Buchpremiere: Wolfgang Berghofer «Zwischen Wut und Verzweiflung»

Wolfgang Berghofer gehört zu den bekanntesten Akteuren der Wende in der DDR. Zu seinem 80. Geburtstag zieht er Bilanz. Die Politik der Bundesregierung gegenüber Russland hält er für falsch.

Umweltzerstörung, Energiekrise, Bildungsmisere, Krieg, Armut, Überproduktion und Profitgier: Der Publizist und Ex-Politiker Wolfgang Berghofer sieht die Welt am Abgrund und ohne entschlossenen Kurswechsel kaum Chancen für eine friedvolle Zukunft. «Die Konflikte, die vor allem ein Resultat unserer Produktionsweise sind, nehmen zu. Der liberale Kapitalismus nähert sich seinen Grenzen. Wenn er nicht reformiert wird, zerstören wir unsere Lebensgrundlagen», sagte er der Deutschen Presse-Agentur. Man könne nicht auf Teufel komm raus immer nur Wachstum propagieren und die Natur zerstören. Das sei zwar seit langem bekannt, aber nie so deutlich sichtbar wie heute.

Berghofer war von 1986 bis 1990 Oberbürgermeister von Dresden und zählt zu den bekanntesten Politikern der Wende in der DDR. Am vergangenen Samstag hatte er seinen 80. Geburtstag gefeiert.

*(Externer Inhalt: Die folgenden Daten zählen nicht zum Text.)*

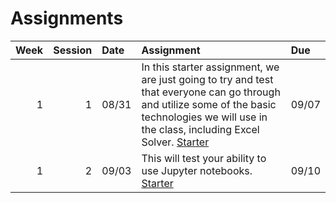 Assignments
============================


|   Week |   Session | Date   | Assignment                                                                                                                                                                                                                                                                                                  | Due   |
|-------:|----------:|:-------|:------------------------------------------------------------------------------------------------------------------------------------------------------------------------------------------------------------------------------------------------------------------------------------------------------------|:------|
|      1 |         1 | 08/31  | In this starter assignment, we are just going to try and test that everyone can go through and utilize some of the basic technologies we will use in the class, including Excel Solver. [Starter](https://github.com/rpi-techfundamentals/ms-website-fall-2020/raw/master/files/assignments/01starter.xlsx) | 09/07 |
|      1 |         2 | 09/03  | This will test your ability to use Jupyter notebooks.  [Starter](../assignments/02starter)                                                                                                                                                                                                                  | 09/10 |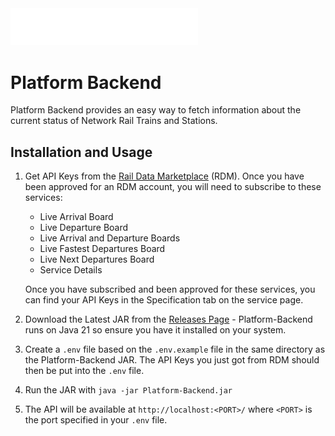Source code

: <img src="./platform.png" alt="Platform" width="300"/>

# Platform Backend
Platform Backend provides an easy way to fetch information about the current status of Network Rail Trains and Stations.

## Installation and Usage
1. Get API Keys from the [Rail Data Marketplace](https://raildata.org.uk/) (RDM).
Once you have been approved for an RDM account, you will need to subscribe to these services:

   - Live Arrival Board
   - Live Departure Board
   - Live Arrival and Departure Boards
   - Live Fastest Departures Board
   - Live Next Departures Board
   - Service Details

	Once you have subscribed and been approved for these services, you can find your API Keys in the Specification tab on
	the service page.

2. Download the Latest JAR from the [Releases Page](https://github.com/Lythium4848/Platform-Backend/releases) - 
Platform-Backend runs on  Java 21 so ensure you have it installed on your system.
3. Create a `.env` file based on the `.env.example` file in the same directory as the Platform-Backend JAR. The API Keys
   you just got from RDM should then be put into the `.env` file.
4. Run the JAR with `java -jar Platform-Backend.jar`
5. The API will be available at `http://localhost:<PORT>/` where `<PORT>` is the port specified in your `.env` file.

Berghofers neues Buch unter dem Titel «Zwischen Wut und Verzweiflung» ist dieser Tage im Verlag Edition Ost erschienen. Der Autor räumt ein, dass er sich damit vor allem Sorgen von der Seele schreiben wollte. Als dreifacher Großvater denke er natürlich an die Zukunft der jungen Generation. Er könne Menschen verstehen, wenn sie sich aus Protest gegen etwas festkleben, um so auf ein drängendes Problem aufmerksam zu machen – auch wenn ihm selbst dazu weder eine Straße noch ein Museum dafür der geeignete Ort zu sein scheinen. «Doch den Gedanken, der sich dahinter verbirgt, finde ich richtig: Wir müssen mit allen Mitteln versuchen, eine Umkehr zu erreichen.»

«Ich bin nicht links, habe aber linke Positionen in sozialen Fragen. Wir brauchen eine ökologische und soziale Marktwirtschaft. Der Staat muss eine ordnende und regulierende Rolle übernehmen. Wenn er das den freien Kräften des Marktes überlässt, zerstören wir den Planeten», sagte Berghofer. Er selbst werde das zwar nicht mehr erleben, aber schon die Generation nach ihm sei unmittelbar betroffen. Angesichts der Konflikte sei der Führungsanspruch der USA als Weltmacht nicht aufrechtzuerhalten. «Eine einpolare Welt hat keine Zukunft.» Die aktuelle Entwicklung fördere nationalistische, populistische und extreme Strömungen. Die Gesellschaft spalte sich immer mehr.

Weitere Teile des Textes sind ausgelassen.